Who won MITRE’S ER6 Eval (LockBit Edition)?

Spoiler alert: it’s not who you’d expect

Dec 23, 2024

Happy holidays, ABCbyD community, and aloha from the island of Hawaii. Last week, I promised an evaluation of the MITRE ER6 results, and I’m excited to bring you (at least part of) that analysis today. Today’s write-up is the result of several hours of work and more math than I’d care to admit.

This year’s evaluations spanned three scenarios: DPRK, CL0P, and LockBit. Today, we will focus on the LockBit scenario, which emulates ransomware tactics emblematic of one of the most prolific and destructive ransomware families.

I decided to focus on the LockBit scenario with the methodology for this week’s analysis being:

Identify relevant statistics related to detecting LockBit
Assess vendor detection configuration: out-of-the-box detections, configuration changes, and false positives
Attempt to stack rank vendor performance in a way that is easy to understand and (as best I could) remain unbiased.

Let’s dig in!

Why Focus on LockBit?

Ransomware as a service is on the rise, and LockBit represents the archetype of modern ransomware: stealthy, sophisticated, and relentlessly opportunistic. By emulating its tactics, techniques, and procedures (TTPs), MITRE provides organizations with an invaluable opportunity to evaluate how well endpoint detection and response (EDR) solutions hold up against one of today’s most pressing threats. This seemed the most straightforward in terms of cut-and-dry assessments, especially since most EDR vendors promote their ransomware effectiveness.

Setting the Stage: The MITRE ER6 LockBit Scenario

MITRE thoughtfully provides a DIY setup for those interested in replicating the LockBit scenario. The virtual environment, detailed on MITRE’s GitHub page, includes endpoint systems running Windows, Linux, and macOS. This multi-platform approach reflects the complexity of real-world environments where ransomware doesn’t discriminate.

MITRE breaks down vendor performance across three categories:

Detection: Specificity of alerts, ranging from generic detections to detailed, step-specific alerts.
False Positives: Unnecessary noise generated by the solution.
Protections: The ability to proactively block or mitigate the threat.

With 19 vendors participating, the challenge lies in determining how to compare results effectively and distill insights into actionable information.

Vendor Performance: A Snapshot

For context, here’s how everyone stack-ranked across the associated Tactics in this scenario:

A few things jumped out to me immediately when I saw this graph (note that this is for the LockBit scenario…when you jump to evaluations results there are a few different selections you can make).

While this is a composite review of all vendors who participated across the various tactics, there were greater gaps than I expected. It’s clear that defense evasion and discovery provide the greatest area for opportunity across vendors, but perhaps there’s a future analysis of a broader gap analysis. If you’re interested, please let me know in the comments!

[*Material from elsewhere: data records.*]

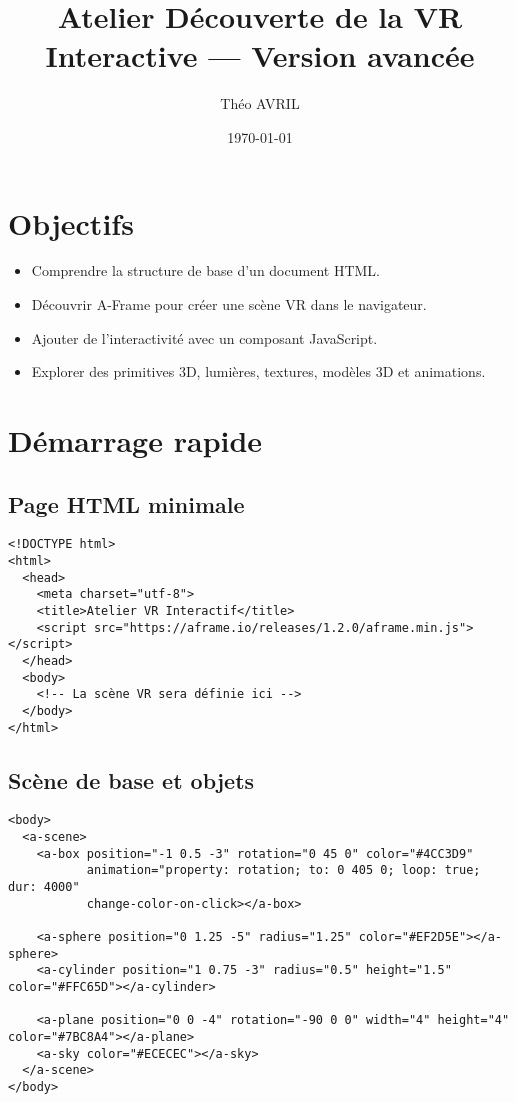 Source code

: \documentclass[12pt]{article}
\title{Atelier Découverte de la VR Interactive — Version avancée}
\author{Théo AVRIL}
\date{\today}
\begin{document}
\maketitle

\section{Objectifs}
\begin{itemize}
    \item Comprendre la structure de base d'un document HTML.
    \item Découvrir A-Frame pour créer une scène VR dans le navigateur.
    \item Ajouter de l'interactivité avec un composant JavaScript.
    \item Explorer des primitives 3D, lumières, textures, modèles 3D et animations.
\end{itemize}

\section{Démarrage rapide}
\subsection{Page HTML minimale}
\begin{verbatim}
<!DOCTYPE html>
<html>
  <head>
    <meta charset="utf-8">
    <title>Atelier VR Interactif</title>
    <script src="https://aframe.io/releases/1.2.0/aframe.min.js"></script>
  </head>
  <body>
    <!-- La scène VR sera définie ici -->
  </body>
</html>
\end{verbatim}

\subsection{Scène de base et objets}
\begin{verbatim}
<body>
  <a-scene>
    <a-box position="-1 0.5 -3" rotation="0 45 0" color="#4CC3D9"
           animation="property: rotation; to: 0 405 0; loop: true; dur: 4000"
           change-color-on-click></a-box>

    <a-sphere position="0 1.25 -5" radius="1.25" color="#EF2D5E"></a-sphere>
    <a-cylinder position="1 0.75 -3" radius="0.5" height="1.5" color="#FFC65D"></a-cylinder>

    <a-plane position="0 0 -4" rotation="-90 0 0" width="4" height="4" color="#7BC8A4"></a-plane>
    <a-sky color="#ECECEC"></a-sky>
  </a-scene>
</body>
\end{verbatim}
\end{document}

Going one layer deeper, I navigated to the individual vendor evals page, which lets you review and compare up to three vendors side by side. Compiling a few separate data points, I focused on the key metrics highlighted by MITRE: false positives, detections (by category), number of alerts, and configuration changes.

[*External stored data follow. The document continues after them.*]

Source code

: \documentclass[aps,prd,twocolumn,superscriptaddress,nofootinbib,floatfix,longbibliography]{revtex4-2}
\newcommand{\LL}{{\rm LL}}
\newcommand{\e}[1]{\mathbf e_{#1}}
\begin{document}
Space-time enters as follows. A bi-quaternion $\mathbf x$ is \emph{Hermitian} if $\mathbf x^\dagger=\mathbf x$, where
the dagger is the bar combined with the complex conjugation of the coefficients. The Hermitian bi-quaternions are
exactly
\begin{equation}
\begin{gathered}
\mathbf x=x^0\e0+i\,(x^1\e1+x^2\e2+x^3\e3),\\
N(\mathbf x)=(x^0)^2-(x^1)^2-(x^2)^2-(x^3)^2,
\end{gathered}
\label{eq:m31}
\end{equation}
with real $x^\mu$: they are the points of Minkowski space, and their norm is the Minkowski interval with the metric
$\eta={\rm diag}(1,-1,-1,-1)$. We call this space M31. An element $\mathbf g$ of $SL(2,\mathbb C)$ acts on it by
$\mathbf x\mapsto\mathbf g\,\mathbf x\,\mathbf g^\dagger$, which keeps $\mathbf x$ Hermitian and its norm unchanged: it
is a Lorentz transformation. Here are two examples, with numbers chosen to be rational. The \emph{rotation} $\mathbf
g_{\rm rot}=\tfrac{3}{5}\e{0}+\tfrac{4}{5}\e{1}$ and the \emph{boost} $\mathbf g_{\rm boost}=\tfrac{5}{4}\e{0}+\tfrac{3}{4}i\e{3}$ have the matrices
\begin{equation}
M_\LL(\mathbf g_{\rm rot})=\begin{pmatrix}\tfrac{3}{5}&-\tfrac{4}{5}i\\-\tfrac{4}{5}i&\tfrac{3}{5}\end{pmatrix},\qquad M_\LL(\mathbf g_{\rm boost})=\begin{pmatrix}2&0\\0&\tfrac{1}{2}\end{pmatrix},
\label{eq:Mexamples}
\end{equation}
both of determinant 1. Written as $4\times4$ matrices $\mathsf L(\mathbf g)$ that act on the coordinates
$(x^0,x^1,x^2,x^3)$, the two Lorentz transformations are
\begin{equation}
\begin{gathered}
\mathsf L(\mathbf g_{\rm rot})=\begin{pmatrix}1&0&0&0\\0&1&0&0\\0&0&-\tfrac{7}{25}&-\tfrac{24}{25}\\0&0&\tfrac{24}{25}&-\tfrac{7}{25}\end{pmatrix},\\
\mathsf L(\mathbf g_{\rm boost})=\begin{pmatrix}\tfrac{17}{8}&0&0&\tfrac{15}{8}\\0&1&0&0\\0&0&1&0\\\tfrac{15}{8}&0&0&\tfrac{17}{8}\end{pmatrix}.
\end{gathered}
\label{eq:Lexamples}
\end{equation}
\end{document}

Here’s how the 19 participants stacked up:

If your eyebrows raised at a few of these numbers (you are reading the Qualys numbers correctly), believe me mine did too. While it’s great to know that organizations can detect threats, 40 techniques were a part of this evaluation.

Going one level deeper, I created a “detectability score” highlighting which vendors provided out-of-the-box detectability as opposed to those who required configuration changes.

Detectability = (total alerts - configuration changes)/configuration changes

Why specify detectability? Out-of-the-box configurations required a great deal of fine-tuning to identify malicious behavior. One of the most common misrepresentations in previous evaluations is when vendors claim to detect adversarial activity and gloss over the fine-tuning required to do so. Consider this color-coded spreadsheet your “report card at-a-glance.” If you need to do a ton of tuning, ask yourself if the capability you are considering is worth the investment you and your team will need to invest to be successful.

Ranking Vendors: A Signal-to-Noise Approach

If you’ve been following this blog for a while, you know I love to explore ratios and (mildly) algorithmic views of data. Here, we’re using an approach I call the Signal-to-Noise Ratio (SNR), which helps us understand the efficiency of a vendor’s detections.

High SNR means the vendor generates valid detections without overwhelming analysts with noise. It’s important to note we want this number to be as close to 1 as possible. If greater than 1, it can be good, but it also may mean that a level of depth is missing on detections provided.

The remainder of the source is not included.